The grand hall was empty. None of the long reading desks was occupied. Three hundred pendant lights hung from the high ceiling on long brass chains, and lit the great length of the room in pairs that marched away from them. It was like stepping into the stomach of a great whale. The light from the pendant lamps reflected in soft, brushed spots off the warm wood of the reading desks, and glittered wetly off the polished black ironwork of the shelf cages lining the walls.

‘Where are they then?’ Hawser asked.

‘They’re all over the world,’ Murza replied cockily. ‘But I’m hoping a few of the members who operate in Lutetia will be able to meet us here.’

‘This is about recruiting me, then?’

‘This could be the most exceptional night of your life, Kas.’

‘Answer the damn question!’

‘All right, all right,’ Murza hissed. ‘Keep your voice down, the book priests are looking at us.’

Hawser glanced and saw the disapproving faces of the priest officers peering in through decorative holes in the screen door.

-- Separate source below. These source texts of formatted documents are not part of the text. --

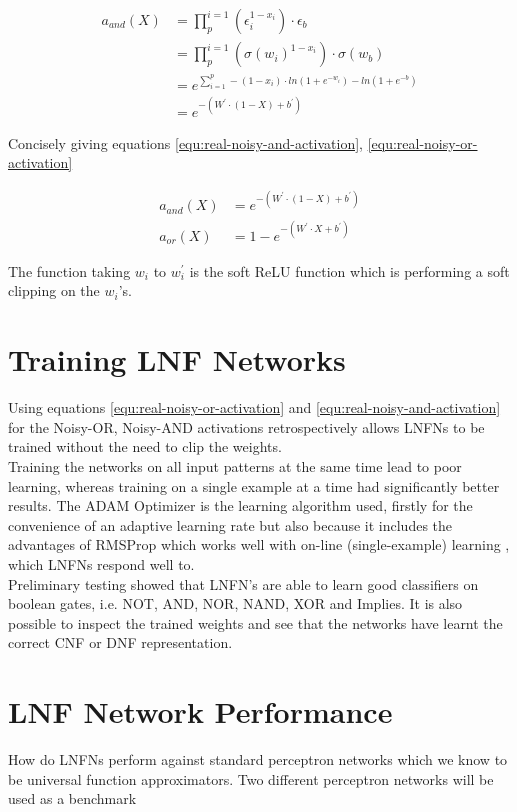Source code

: \begin{align*}
a_{and}(X) &= \prod_{p}^{i=1} (\epsilon_i^{1 - x_i}) \cdot \epsilon_b\\
&= \prod_{p}^{i=1} (\sigma(w_i)^{1 - x_i}) \cdot \sigma(w_b)\\
&= e^{\sum^p_{i=1} -(1 - x_i) \cdot ln(1 + e^{-w_i}) - ln(1 + e^{-b})} \\
&= e^{-(W^{'} \cdot (1 - X) + b^{'})}
\end{align*}

Concisely giving equations \ref{equ:real-noisy-and-activation}, \ref{equ:real-noisy-or-activation}

\begin{align}
a_{and}(X) &= e^{-(W^{'} \cdot (1 - X) + b^{'})} \label{equ:real-noisy-and-activation}\\
a_{or}(X)&= 1 - e^{-(W^{'} \cdot X + b^{'})} \label{equ:real-noisy-or-activation}
\end{align}

The function taking $w_i$ to $w_i^{'}$ is the soft ReLU function which is performing a soft clipping on the $w_i$'s. 

\section{Training LNF Networks}
Using equations \ref{equ:real-noisy-or-activation} and \ref{equ:real-noisy-and-activation} for the Noisy-OR, Noisy-AND activations retrospectively allows LNFNs to be trained without the need to clip the weights.\\

Training the networks on all input patterns at the same time lead to poor learning, whereas training on a single example at a time had significantly better results. The ADAM Optimizer is the learning algorithm used, firstly for the convenience of an adaptive learning rate but also because it includes the advantages of RMSProp which works well with on-line (single-example) learning \cite{kingma2014adam}, which LNFNs respond well to.\\

Preliminary testing showed that LNFN's are able to learn good classifiers on boolean gates, i.e. NOT, AND, NOR, NAND, XOR and Implies. It is also possible to inspect the trained weights and see that the networks have learnt the correct CNF or DNF representation.

\section{LNF Network Performance}
How do LNFNs perform against standard perceptron networks which we know to be universal function approximators. Two different perceptron networks will be used as a benchmark

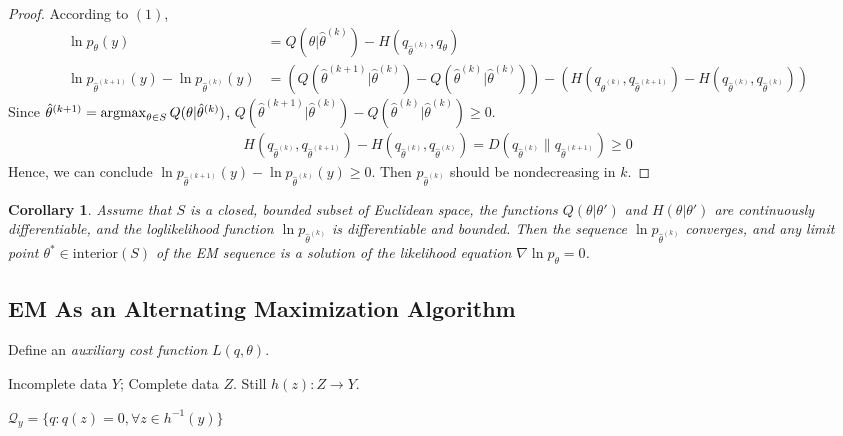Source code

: \documentclass[11pt,a4paper]{article}
\newcommand{\argmax}{\operatornamewithlimits{argmax}}
\newtheorem{corollary}{Corollary}
\begin{document}
\begin{proof}
    According to $(1)$,
    \begin{equation}
        \begin{aligned}
            \ln p_\theta (y)&=Q(\theta|\hat{\theta}^{(k)})-H(q_{\hat{\theta}^{(k)}},q_\theta)\\
            \ln p_{\hat{\theta}^{(k+1)}} (y)-\ln p_{\hat{\theta}^{(k)}} (y)&=(Q(\hat{\theta}^{(k+1)}|\hat{\theta}^{(k)})-Q(\hat{\theta}^{(k)}|\hat{\theta}^{(k)}))-(H(q_{\hat{\theta}^{(k)}},q_{\hat{\theta}^{(k+1)}})-H(q_{\hat{\theta}^{(k)}},q_{\hat{\theta}^{(k)}}))
        \end{aligned}
        \nonumber
    \end{equation}
    Since $\hat{\theta}^{(k+1)}=\argmax_{\theta\in S}Q(\theta|\hat{\theta}^{(k)})$, $Q(\hat{\theta}^{(k+1)}|\hat{\theta}^{(k)})-Q(\hat{\theta}^{(k)}|\hat{\theta}^{(k)})\geq 0$.
    \begin{equation}
        \begin{aligned}
            H(q_{\hat{\theta}^{(k)}},q_{\hat{\theta}^{(k+1)}})-H(q_{\hat{\theta}^{(k)}},q_{\hat{\theta}^{(k)}})=D(q_{\hat{\theta}^{(k)}}\| q_{\hat{\theta}^{(k+1)}})\geq 0
        \end{aligned}
        \nonumber
    \end{equation}
    Hence, we can conclude $\ln p_{\hat{\theta}^{(k+1)}} (y)-\ln p_{\hat{\theta}^{(k)}} (y)\geq 0$. Then $p_{\hat{\theta}^{(k)}}$ should be nondecreasing in $k$.
\end{proof}

\begin{corollary}
    Assume that $S$ is a closed, bounded subset of Euclidean space, the functions $Q(\theta|\theta')$ and $H(\theta|\theta')$ are continuously differentiable, and the loglikelihood function $\ln p_{\hat{\theta}^{(k)}}$ is differentiable and bounded. Then the sequence $\ln p_{\hat{\theta}^{(k)}}$ converges, and any limit point $\theta^*\in \text{interior}(S)$ of the EM sequence is a solution of the likelihood equation $\nabla \ln p_{\theta}=0$.
\end{corollary}


\subsection{EM As an Alternating Maximization Algorithm}
Define an \textit{auxiliary cost function} $L(q,\theta)$.

Incomplete data $Y$; Complete data $Z$. Still $h(z): Z \rightarrow Y$.

$\mathcal{Q}_y=\{q: q(z)=0, \forall z\in h^{-1}(y)\}$
\end{document}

He lowered his voice.

‘This is about recruiting me?’

‘Yes. I don’t know what it is, Kas. I just can’t seem to keep them happy. They keep wanting more. I thought if I brought you in—’

‘I don’t like any of this, Navid. I don’t like where this is going.’

‘Just wait here, all right? Wait here and then hear them out.’

‘You probably can’t keep them happy because you’re such a liability, Navid! I don’t want to get drawn into your games!’

‘Please, Kas! Please! I need this! I need to show them I can deliver! And you’ll see! You’ll see what it can do for you!’

‘I’m not meeting anybody without knowing their names.’

Murza handed him one of the data-slates.

‘Sit down here. Read this. I’ve marked the file. I’ll be back in a minute.’

He hurried away.

Hawser sighed, and then pulled out a chair at one of the reading tables. He switched on the data-slate, lit it, saw the item Murza had called ‘For Kasper’, and selected it. It had a little marker image in the shape of a toy horse beside it. Preferring to read things on a large view, he plugged the slate into the reading table’s terminal jack, and opened the full screen. A seamless slot in the edge of the wooden desk top opened, and a hololithic screen a metre square projected up in front of Hawser, tilting to the optimum angle.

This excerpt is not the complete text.